Start of Available data

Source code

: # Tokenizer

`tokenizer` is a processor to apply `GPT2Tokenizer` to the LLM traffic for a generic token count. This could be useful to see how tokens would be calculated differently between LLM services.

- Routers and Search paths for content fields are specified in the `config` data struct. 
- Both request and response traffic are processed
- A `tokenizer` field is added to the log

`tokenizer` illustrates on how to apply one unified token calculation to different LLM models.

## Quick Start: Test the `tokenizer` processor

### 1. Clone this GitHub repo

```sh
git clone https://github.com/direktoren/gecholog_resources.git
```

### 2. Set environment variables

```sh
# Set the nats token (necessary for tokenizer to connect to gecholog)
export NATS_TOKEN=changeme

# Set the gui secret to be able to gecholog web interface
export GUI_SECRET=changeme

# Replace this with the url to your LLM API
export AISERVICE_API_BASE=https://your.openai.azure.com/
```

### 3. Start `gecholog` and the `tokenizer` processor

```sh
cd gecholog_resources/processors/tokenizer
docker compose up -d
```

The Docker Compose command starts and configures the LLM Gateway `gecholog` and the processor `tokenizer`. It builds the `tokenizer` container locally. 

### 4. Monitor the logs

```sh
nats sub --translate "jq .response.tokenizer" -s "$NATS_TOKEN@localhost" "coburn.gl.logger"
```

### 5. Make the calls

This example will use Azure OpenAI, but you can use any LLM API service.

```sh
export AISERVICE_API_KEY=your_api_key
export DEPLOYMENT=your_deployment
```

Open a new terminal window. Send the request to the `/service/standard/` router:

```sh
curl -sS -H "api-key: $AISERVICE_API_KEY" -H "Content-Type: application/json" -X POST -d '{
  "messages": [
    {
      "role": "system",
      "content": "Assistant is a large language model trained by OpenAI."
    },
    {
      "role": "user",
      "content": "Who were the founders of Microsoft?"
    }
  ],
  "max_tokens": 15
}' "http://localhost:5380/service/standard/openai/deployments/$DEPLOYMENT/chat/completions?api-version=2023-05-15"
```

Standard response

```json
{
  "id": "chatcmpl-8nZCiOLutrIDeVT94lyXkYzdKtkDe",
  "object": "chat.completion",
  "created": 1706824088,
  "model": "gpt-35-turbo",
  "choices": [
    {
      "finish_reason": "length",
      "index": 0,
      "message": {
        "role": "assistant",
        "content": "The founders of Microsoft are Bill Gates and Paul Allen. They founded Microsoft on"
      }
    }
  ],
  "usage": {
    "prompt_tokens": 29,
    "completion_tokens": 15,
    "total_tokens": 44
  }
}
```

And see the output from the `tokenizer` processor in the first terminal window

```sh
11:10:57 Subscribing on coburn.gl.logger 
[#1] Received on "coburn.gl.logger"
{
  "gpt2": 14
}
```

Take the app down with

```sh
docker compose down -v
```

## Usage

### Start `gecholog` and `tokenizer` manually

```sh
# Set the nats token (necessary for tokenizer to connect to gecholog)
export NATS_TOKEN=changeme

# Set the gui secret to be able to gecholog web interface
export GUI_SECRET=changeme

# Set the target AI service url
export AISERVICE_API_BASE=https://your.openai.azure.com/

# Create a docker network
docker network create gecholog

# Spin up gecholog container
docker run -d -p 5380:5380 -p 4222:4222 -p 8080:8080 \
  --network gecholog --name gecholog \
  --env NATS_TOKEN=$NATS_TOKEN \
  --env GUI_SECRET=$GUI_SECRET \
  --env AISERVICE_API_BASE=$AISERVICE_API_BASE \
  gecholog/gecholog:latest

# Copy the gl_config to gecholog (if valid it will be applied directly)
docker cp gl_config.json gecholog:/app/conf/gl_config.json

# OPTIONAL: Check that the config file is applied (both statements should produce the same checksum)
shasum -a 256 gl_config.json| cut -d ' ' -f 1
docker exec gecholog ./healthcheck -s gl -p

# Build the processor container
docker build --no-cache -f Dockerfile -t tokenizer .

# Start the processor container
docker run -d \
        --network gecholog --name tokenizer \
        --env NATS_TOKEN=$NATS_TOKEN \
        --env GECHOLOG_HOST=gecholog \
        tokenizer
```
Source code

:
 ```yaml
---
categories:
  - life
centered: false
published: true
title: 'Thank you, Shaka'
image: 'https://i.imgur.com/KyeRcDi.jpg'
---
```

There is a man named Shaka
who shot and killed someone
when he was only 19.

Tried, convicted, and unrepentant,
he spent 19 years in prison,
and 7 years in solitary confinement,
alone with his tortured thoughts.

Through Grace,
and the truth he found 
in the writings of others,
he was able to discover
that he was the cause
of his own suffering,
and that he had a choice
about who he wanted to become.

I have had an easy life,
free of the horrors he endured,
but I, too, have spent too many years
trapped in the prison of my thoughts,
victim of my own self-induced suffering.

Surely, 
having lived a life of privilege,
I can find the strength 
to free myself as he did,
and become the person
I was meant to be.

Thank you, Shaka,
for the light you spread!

End of Available data

### Task instructions
The required output is every line above from the one with "he was able to discover" down to the one with "trapped in the", restated word for word, ends included.

### Exercise response
he was able to discover
that he was the cause
of his own suffering,
and that he had a choice
about who he wanted to become.

I have had an easy life,
free of the horrors he endured,
but I, too, have spent too many years
trapped in the prison of my thoughts,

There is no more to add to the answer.